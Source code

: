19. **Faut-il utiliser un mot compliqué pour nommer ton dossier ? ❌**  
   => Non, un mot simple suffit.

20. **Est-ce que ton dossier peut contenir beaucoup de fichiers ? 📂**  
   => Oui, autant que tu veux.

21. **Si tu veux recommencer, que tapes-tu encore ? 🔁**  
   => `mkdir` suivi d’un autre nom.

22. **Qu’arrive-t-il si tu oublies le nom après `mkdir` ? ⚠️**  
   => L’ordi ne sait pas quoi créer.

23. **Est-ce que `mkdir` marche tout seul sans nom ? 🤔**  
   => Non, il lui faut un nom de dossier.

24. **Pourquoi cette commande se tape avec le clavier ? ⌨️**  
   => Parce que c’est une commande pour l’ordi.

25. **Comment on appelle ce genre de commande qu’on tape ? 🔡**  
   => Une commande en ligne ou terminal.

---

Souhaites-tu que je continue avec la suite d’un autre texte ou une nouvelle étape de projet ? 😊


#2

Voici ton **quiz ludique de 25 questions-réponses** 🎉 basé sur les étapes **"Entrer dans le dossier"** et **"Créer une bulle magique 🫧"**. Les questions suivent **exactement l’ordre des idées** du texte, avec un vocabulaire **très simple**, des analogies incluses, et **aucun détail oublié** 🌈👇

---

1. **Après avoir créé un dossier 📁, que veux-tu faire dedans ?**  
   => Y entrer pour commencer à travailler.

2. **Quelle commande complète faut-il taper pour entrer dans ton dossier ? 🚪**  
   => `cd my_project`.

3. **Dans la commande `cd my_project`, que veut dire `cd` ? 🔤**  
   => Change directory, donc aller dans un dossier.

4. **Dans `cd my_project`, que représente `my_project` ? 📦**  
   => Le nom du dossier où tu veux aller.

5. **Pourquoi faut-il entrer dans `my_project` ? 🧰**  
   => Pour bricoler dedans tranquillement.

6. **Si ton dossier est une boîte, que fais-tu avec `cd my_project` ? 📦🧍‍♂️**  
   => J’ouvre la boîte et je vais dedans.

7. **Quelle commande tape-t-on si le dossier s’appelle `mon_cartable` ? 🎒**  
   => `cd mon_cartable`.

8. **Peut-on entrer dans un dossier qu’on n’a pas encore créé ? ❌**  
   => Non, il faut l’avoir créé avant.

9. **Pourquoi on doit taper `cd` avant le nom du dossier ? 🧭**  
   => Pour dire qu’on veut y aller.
...
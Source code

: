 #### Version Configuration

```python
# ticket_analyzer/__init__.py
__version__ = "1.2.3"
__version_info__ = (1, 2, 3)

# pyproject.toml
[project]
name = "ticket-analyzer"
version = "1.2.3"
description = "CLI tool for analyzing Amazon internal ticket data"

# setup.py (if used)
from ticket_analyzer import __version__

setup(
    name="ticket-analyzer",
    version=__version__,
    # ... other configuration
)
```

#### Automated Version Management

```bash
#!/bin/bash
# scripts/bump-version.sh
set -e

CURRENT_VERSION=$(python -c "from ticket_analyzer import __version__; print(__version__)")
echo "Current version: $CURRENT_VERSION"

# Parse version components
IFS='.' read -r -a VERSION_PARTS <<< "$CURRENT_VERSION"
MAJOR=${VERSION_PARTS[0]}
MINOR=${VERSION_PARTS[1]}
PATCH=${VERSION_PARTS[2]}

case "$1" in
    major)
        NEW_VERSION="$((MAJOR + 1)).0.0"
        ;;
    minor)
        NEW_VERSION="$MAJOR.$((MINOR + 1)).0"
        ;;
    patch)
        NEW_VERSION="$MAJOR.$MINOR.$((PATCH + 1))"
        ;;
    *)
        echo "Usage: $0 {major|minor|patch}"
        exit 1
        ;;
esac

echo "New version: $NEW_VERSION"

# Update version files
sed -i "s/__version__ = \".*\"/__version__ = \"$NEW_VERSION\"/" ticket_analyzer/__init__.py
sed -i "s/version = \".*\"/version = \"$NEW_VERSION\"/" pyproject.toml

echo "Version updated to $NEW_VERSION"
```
==
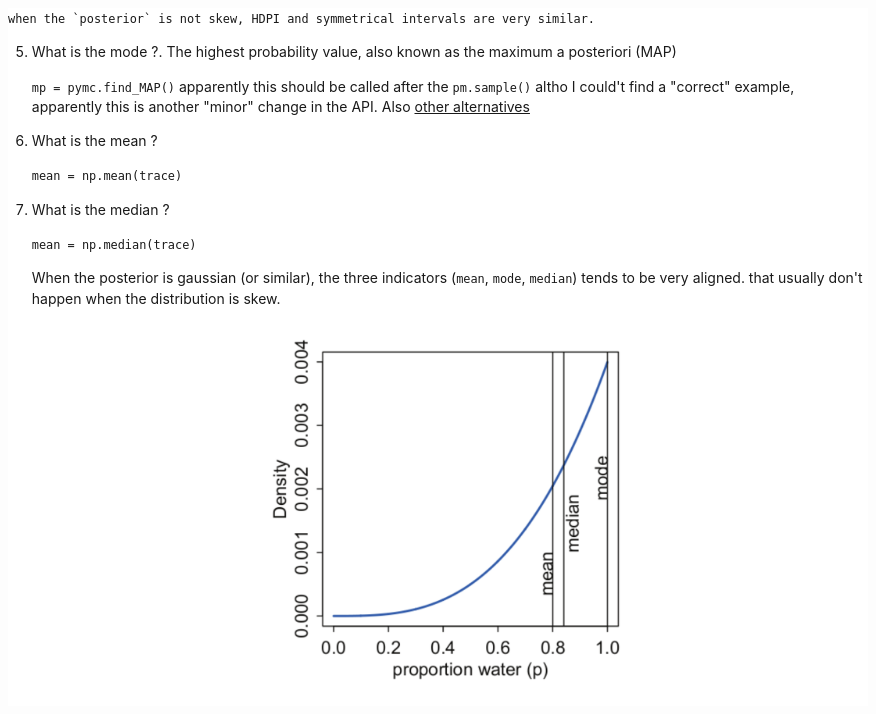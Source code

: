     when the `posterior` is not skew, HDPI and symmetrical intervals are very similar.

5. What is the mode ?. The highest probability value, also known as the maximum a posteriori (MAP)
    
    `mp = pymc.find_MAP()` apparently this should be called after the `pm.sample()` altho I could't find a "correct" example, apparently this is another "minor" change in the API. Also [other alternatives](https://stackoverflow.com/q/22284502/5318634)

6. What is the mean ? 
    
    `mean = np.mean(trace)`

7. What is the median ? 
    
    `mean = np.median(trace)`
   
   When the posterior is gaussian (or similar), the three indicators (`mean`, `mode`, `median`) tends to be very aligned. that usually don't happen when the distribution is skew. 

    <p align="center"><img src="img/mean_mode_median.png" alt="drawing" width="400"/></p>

__YOUR INSTRUCTIONS__:
Out of the data above, transcribe exactly and only the lines starting with the line that has "tu veux aller." and going on through the line that has "veut y aller.", both included.

__EXPECTED ANSWER__:
   => Le nom du dossier où tu veux aller.

5. **Pourquoi faut-il entrer dans `my_project` ? 🧰**  
   => Pour bricoler dedans tranquillement.

6. **Si ton dossier est une boîte, que fais-tu avec `cd my_project` ? 📦🧍‍♂️**  
   => J’ouvre la boîte et je vais dedans.

7. **Quelle commande tape-t-on si le dossier s’appelle `mon_cartable` ? 🎒**  
   => `cd mon_cartable`.

8. **Peut-on entrer dans un dossier qu’on n’a pas encore créé ? ❌**  
   => Non, il faut l’avoir créé avant.

9. **Pourquoi on doit taper `cd` avant le nom du dossier ? 🧭**  
   => Pour dire qu’on veut y aller.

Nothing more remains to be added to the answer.